TASK INPUT:
● ● ● ● ●
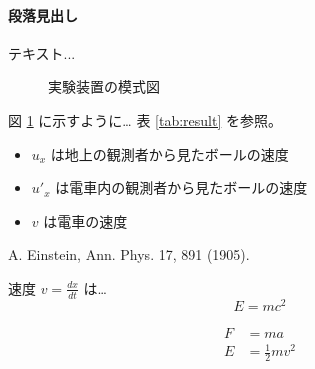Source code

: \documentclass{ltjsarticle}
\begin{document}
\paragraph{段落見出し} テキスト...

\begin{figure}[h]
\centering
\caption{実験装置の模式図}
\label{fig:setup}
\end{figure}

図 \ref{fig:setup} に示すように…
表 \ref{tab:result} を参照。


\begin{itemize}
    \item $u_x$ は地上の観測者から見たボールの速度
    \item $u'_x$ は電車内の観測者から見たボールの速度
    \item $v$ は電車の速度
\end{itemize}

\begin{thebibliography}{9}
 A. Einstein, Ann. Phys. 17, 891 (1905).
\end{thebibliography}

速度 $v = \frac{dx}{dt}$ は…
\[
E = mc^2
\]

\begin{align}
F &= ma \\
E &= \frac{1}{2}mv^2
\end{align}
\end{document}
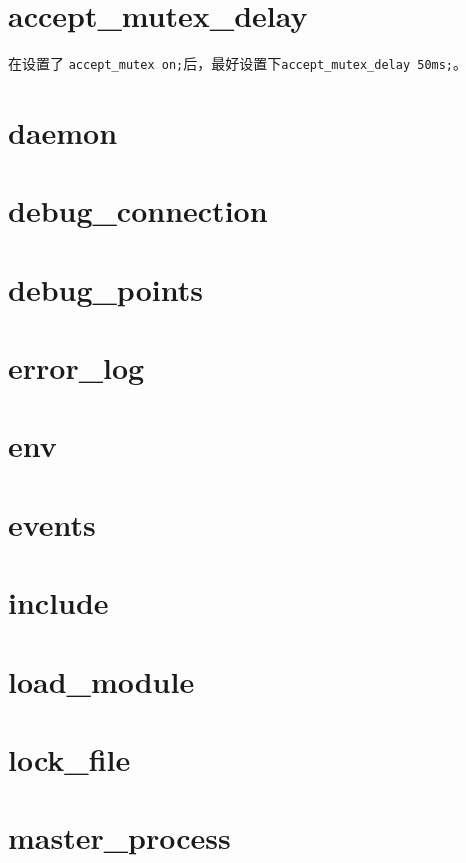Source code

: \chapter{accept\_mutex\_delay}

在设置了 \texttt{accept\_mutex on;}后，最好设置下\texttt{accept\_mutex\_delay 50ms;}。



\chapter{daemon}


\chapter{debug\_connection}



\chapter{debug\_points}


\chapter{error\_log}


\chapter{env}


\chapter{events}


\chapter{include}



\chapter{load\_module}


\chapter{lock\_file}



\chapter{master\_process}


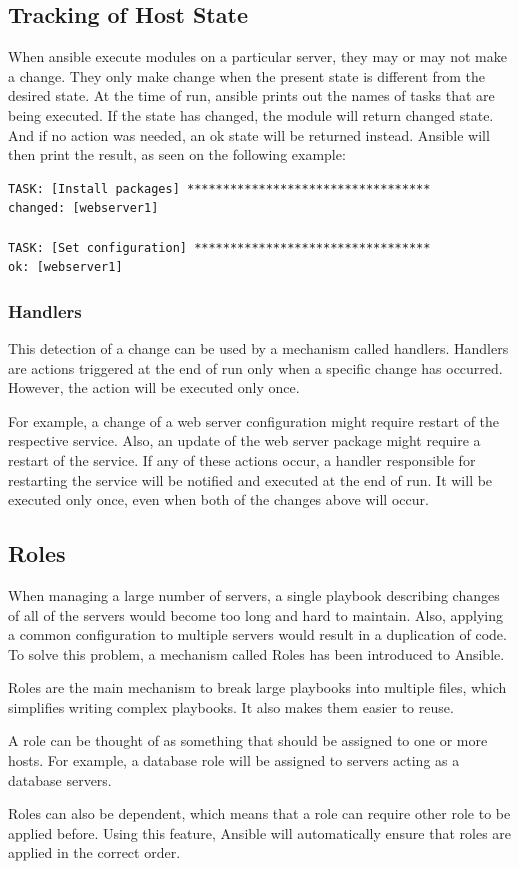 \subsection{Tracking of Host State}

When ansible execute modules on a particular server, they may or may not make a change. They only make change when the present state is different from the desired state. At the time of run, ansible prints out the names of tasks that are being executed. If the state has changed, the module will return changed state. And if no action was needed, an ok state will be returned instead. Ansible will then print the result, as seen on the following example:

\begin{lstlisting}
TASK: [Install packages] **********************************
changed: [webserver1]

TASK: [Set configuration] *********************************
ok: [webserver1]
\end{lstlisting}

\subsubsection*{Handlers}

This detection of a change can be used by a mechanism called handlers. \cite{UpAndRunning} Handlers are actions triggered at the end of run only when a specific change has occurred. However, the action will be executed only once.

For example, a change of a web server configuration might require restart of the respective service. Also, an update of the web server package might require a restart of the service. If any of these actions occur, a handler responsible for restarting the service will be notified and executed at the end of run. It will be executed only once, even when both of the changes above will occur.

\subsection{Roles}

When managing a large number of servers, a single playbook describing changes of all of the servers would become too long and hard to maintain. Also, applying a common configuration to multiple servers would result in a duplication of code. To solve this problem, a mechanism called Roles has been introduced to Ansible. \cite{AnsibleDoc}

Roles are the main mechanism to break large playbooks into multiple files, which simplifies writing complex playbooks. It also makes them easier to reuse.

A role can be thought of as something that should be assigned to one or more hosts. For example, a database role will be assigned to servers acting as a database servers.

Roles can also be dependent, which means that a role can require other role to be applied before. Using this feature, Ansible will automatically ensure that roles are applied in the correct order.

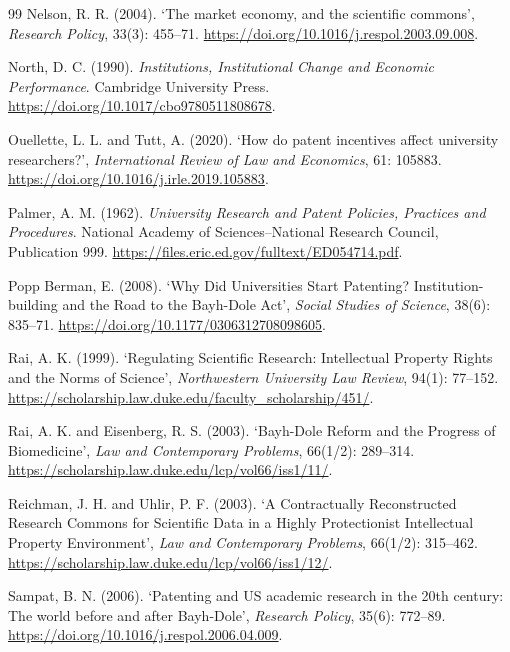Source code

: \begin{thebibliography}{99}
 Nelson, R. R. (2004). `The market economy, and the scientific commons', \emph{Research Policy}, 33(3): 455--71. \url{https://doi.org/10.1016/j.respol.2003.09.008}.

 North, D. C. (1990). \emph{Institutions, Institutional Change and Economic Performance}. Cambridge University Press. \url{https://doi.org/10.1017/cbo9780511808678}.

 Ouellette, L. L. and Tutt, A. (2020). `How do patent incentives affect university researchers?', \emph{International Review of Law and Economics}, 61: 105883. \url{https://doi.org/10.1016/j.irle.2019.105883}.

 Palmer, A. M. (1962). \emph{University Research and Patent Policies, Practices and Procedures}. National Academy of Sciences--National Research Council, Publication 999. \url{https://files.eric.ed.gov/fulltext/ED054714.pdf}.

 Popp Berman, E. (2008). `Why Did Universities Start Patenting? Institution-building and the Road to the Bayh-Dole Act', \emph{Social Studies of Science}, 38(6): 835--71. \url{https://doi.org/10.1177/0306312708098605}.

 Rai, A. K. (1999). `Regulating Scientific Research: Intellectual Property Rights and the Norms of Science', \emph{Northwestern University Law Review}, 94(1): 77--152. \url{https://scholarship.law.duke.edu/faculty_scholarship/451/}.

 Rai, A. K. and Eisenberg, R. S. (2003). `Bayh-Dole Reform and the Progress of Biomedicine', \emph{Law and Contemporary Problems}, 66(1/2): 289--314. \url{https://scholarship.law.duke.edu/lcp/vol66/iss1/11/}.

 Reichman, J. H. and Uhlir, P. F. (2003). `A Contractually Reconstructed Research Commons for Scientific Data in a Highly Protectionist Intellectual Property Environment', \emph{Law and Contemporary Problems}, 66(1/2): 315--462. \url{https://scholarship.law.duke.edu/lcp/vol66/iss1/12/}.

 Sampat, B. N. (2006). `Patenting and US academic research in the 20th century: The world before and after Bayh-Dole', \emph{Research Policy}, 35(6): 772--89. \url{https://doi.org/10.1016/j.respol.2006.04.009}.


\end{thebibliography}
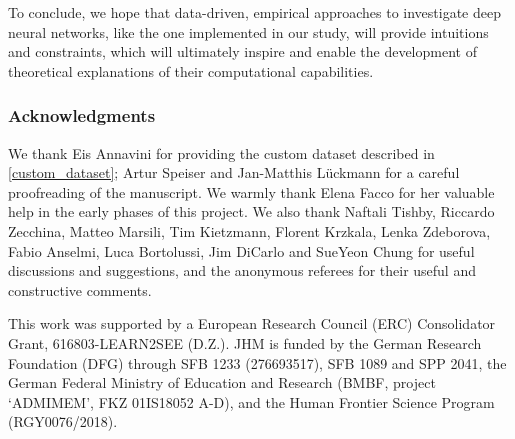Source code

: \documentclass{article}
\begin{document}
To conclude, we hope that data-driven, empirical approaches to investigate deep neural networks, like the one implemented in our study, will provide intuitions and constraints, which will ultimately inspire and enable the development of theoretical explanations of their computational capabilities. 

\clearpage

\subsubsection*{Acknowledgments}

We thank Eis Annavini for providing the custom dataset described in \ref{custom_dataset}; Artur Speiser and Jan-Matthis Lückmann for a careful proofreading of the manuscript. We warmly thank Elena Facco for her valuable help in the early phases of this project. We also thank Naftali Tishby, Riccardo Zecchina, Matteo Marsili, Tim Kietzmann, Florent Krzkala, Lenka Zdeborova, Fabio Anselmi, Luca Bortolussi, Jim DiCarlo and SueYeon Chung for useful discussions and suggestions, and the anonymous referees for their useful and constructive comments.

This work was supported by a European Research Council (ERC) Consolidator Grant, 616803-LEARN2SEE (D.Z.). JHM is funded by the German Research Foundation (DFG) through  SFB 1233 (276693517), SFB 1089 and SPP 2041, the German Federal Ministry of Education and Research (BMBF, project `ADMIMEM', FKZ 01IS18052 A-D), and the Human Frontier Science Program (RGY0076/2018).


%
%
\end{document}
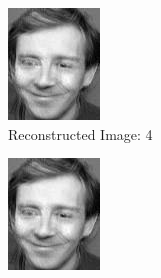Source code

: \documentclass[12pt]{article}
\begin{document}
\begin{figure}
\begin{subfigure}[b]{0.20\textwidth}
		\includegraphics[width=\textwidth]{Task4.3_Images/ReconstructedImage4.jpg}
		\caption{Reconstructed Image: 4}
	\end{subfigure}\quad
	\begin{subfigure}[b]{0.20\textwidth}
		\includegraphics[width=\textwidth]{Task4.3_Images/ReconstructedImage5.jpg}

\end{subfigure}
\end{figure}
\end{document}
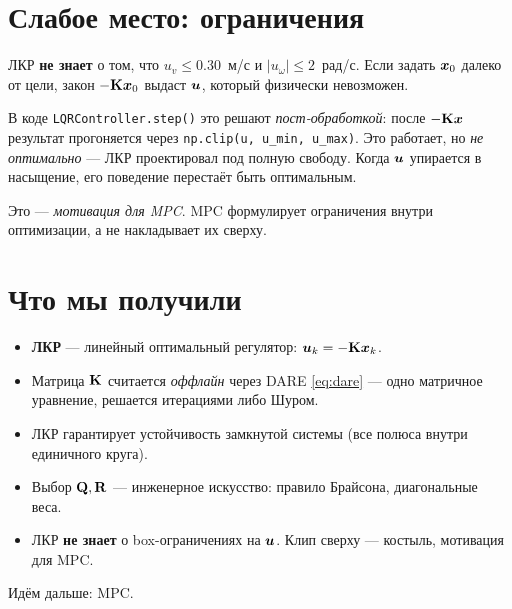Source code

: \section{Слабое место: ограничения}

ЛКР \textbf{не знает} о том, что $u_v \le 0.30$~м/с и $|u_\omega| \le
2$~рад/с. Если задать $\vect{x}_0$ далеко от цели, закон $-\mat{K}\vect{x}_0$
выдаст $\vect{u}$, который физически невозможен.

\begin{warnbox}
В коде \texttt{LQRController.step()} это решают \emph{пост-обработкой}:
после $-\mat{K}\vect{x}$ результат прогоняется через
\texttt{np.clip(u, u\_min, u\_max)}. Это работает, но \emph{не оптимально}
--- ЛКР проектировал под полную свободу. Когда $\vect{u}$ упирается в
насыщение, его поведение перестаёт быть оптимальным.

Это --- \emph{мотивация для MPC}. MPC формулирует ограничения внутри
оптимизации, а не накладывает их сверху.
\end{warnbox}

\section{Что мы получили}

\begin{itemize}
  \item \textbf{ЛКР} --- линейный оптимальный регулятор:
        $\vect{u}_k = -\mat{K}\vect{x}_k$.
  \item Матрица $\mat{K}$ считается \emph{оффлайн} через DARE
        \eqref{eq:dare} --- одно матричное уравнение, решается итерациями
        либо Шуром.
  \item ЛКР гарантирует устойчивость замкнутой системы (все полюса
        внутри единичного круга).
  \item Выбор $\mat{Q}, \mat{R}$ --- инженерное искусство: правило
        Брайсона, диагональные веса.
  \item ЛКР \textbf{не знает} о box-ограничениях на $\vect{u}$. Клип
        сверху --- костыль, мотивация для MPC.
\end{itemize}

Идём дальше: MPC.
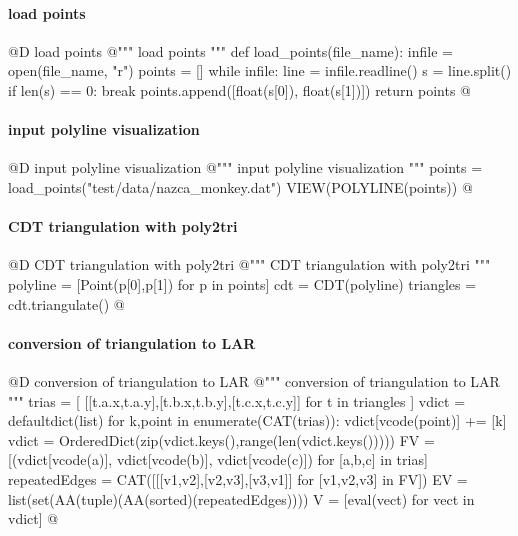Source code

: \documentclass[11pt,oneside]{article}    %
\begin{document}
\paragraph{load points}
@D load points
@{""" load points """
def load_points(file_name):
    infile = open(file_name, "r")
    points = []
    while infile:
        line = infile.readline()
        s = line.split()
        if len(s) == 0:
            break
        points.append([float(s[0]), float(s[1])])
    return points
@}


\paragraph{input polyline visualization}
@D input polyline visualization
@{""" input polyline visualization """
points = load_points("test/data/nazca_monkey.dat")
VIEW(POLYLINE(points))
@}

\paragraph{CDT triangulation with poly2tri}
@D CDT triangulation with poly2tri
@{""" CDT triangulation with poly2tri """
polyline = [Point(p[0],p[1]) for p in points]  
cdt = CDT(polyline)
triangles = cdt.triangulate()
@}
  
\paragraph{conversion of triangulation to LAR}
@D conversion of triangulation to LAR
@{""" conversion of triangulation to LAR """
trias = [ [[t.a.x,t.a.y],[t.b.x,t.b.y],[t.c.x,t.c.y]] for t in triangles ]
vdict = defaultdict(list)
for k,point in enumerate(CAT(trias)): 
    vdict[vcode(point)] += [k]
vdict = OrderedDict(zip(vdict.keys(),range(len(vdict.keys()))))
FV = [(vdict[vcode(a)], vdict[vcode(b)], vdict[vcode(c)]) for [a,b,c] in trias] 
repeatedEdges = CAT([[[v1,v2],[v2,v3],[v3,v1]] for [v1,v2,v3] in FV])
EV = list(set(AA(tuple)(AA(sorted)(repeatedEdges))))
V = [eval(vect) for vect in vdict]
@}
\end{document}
● ● ● ● ●
WORK REQUEST:
Look above for the line with "changed: [webserver1]" and the line with "This detection of". Write out those two lines and all the lines between them, exactly, and no others.

RESPONSE AREA:
changed: [webserver1]

TASK: [Set configuration] *********************************
ok: [webserver1]
\end{lstlisting}

\subsubsection*{Handlers}

This detection of a change can be used by a mechanism called handlers. \cite{UpAndRunning} Handlers are actions triggered at the end of run only when a specific change has occurred. However, the action will be executed only once.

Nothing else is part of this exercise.